Two of you came in my inbox asking for the poison books thing, so it’s gonna go to the first person who asked. So! Today You Learned about the Poison Book Project!
Back in 2019, Melissa Tedone, the head of material conservation, at the Winterthur Museum, Garden, & Library in Delaware, noticed that there was something weird about an 1857 book she was working on. Bits of green paint were flaking off the cover! That’s not great. She sent it to the lab and found that the green pigment contained copper and, uh, arsenic.

That’s a poison, btw.
They found eight more books in their collection that had arsenic in the binding.
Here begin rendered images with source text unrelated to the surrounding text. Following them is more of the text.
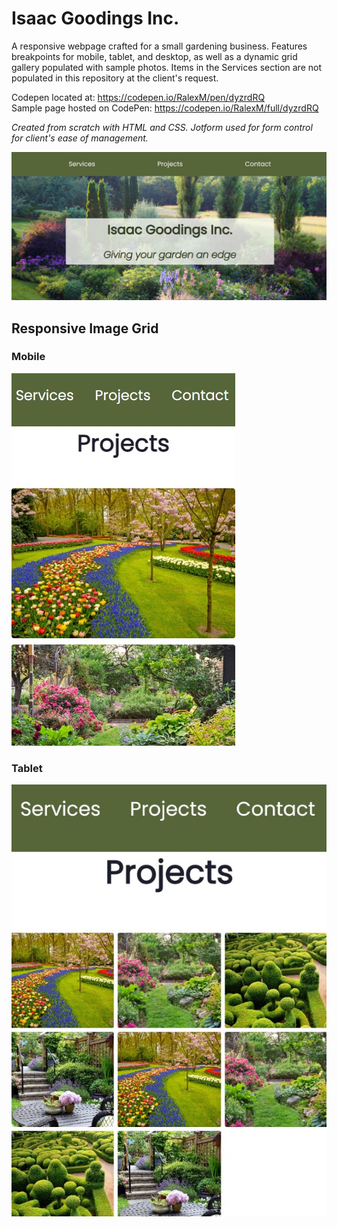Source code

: # Isaac Goodings Inc.

A responsive webpage crafted for a small gardening business. Features breakpoints for mobile, tablet, and desktop, as well as a dynamic grid gallery populated with sample photos. Items in the Services section are not populated in this repository at the client's request.

Codepen located at: https://codepen.io/RalexM/pen/dyzrdRQ
<br>Sample page hosted on CodePen: https://codepen.io/RalexM/full/dyzrdRQ

<em>Created from scratch with HTML and CSS. Jotform used for form control for client's ease of management.</em>

![Desktop view](https://github.com/a-muns/GardeningWebpage/blob/33dd0db29d0308e3b6a5470667412a983c8c6d03/photos/WebMain.jpg)

## Responsive Image Grid
### Mobile
![Projects grid on mobile](https://github.com/a-muns/GardeningWebpage/blob/33dd0db29d0308e3b6a5470667412a983c8c6d03/photos/MobileProjects.jpg)
### Tablet
![Projects grid on tablet](https://github.com/a-muns/GardeningWebpage/blob/10448c7364917ee736b00b7b5fce61508573c33a/photos/TabletProjects.jpg)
So it seems that in the mid-1800s, book cloth was used instead of leather binding, and those were colored with different pigments, including something called ‘Paris Green’ which is made with arsenic. Books stopped being made with arsenic not because they were poison, but because the color fell out of fashion.
Now, okay, unless you put the book in your mouth or something, you’ll probably not get poisoned by an antique book. Still! A lot of these texts are used by antiquarians and researchers, who are likely to handle them much more and get affected by the poison. It’s important to identify it, then. As a result, the University of Delaware launched the Poison Book Project, in which researchers and collectors can send in their antique books and see if they’re full of poison. They also send researchers to smaller collections who can’t afford to ship or lose texts, and help them figure out what is and isn’t poison.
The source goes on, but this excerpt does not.